Adding quizartinib to chemotherapy demonstrated a statistically significant improvement in OS compared with standard induction and consolidation chemotherapy (HR, 0.776; 95% CI, 0.615-0.979; P=.0324). The median OS was 31.9 months for quizartinib versus 15.1 months for placebo. Quizartinib also showed a nonstatistically significant but favorable trend in EFS compared with placebo. Thirty-three patients achieved CR in the quizartinib arm between day 42 and the end of induction, compared with 18 patients in the placebo arm.
Safety
A black box warning for quizartinib includes QTc prolongation, torsades de pointes, and cardiac arrest, Dr. Cortes noted. Of the 265 patients treated with quizartinib in the QuANTUM-First study, 2.3% had an increase from baseline QTc according to the Fridericia formula (QTcF) greater than 500 ms, and 10.2% had a QTcF increase greater than 60 ms. Two (0.8%) patients experienced cardiac arrest, and no patient experienced torsades de pointes.
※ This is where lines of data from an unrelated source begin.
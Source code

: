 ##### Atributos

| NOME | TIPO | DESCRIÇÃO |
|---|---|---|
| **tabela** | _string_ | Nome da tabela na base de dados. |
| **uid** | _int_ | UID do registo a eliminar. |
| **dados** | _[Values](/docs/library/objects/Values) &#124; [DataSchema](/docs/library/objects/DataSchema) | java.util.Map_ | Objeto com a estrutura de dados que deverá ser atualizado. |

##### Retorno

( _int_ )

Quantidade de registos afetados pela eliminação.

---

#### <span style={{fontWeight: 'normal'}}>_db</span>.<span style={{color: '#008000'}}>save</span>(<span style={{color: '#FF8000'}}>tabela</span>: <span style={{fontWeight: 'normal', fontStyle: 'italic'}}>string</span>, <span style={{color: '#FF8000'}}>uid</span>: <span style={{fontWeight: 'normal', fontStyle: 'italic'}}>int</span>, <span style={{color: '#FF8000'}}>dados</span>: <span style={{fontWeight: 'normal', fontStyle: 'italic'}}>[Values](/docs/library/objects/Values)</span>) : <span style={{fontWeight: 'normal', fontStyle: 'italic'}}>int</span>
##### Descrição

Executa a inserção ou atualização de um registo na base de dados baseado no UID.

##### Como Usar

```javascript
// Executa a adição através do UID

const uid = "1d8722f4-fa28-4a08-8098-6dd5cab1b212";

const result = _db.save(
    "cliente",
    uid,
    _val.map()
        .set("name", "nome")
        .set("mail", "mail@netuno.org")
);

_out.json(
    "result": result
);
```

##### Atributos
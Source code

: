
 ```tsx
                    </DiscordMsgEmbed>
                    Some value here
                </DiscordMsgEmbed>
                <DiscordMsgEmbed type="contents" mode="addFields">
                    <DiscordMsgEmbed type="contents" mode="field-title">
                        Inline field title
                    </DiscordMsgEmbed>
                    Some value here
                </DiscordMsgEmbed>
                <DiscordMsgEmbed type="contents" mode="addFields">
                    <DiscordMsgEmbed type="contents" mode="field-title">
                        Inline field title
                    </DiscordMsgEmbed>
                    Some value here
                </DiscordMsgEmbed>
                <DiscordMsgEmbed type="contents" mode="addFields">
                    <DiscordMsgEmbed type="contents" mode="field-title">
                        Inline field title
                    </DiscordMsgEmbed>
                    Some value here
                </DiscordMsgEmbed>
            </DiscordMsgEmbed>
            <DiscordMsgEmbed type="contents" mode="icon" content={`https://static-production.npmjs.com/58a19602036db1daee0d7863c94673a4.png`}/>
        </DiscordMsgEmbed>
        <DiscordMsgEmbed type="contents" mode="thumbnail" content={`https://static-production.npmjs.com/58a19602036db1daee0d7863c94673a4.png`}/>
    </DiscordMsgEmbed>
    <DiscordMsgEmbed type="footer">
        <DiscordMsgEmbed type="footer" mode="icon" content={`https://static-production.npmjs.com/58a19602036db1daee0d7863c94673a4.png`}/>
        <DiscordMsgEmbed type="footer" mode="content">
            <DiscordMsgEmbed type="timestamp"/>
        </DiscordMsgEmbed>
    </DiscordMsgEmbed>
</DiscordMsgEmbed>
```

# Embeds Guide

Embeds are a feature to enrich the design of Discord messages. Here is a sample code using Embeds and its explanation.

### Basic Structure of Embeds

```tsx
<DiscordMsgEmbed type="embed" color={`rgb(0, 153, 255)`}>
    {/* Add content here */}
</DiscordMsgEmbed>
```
Of 1,081 patients from various clinical trials, 0.6% reported cardiac arrest, 0.2% reported torsades de pointes, and 0.1% reported ventricular fibrillation.
Dr. Cortes also outlined measures to minimize QTc prolongation risk, which include QTcF-based dose initiation and modification criteria, regular electrocardiographic monitoring, monitoring for and correcting risk factors such as serum electrolyte abnormalities, reducing or avoiding concomitant QT-prolonging medications according to label instructions, and reducing the quizartinib dose when administering concomitant strong inhibitors.
Other treatment-emergent adverse events with quizartinib observed in the QuANTUM-First study include febrile neutropenia, pyrexia, diarrhea, hypokalemia, nausea, headache, rash, vomiting, stomatitis, constipation, and neutropenia.
Ongoing Trials
Quizartinib is currently being evaluated in combination with other antineoplastic agents in clinical trials, in patients with FLT3-ITD–negative AML in both the first-line and relapsed or refractory settings, and in patients fit or unfit for intensive chemotherapy.
“Results of these ongoing studies may open new avenues for quizartinib approvals in FLT3-ITD–negative AML, as well as for patients unfit for intensive chemotherapy….It would be beneficial to further optimize the clinical value of quizartinib and find additional clinical settings for quizartinib use both in the frontline and salvage settings,” Dr. Cortes wrote.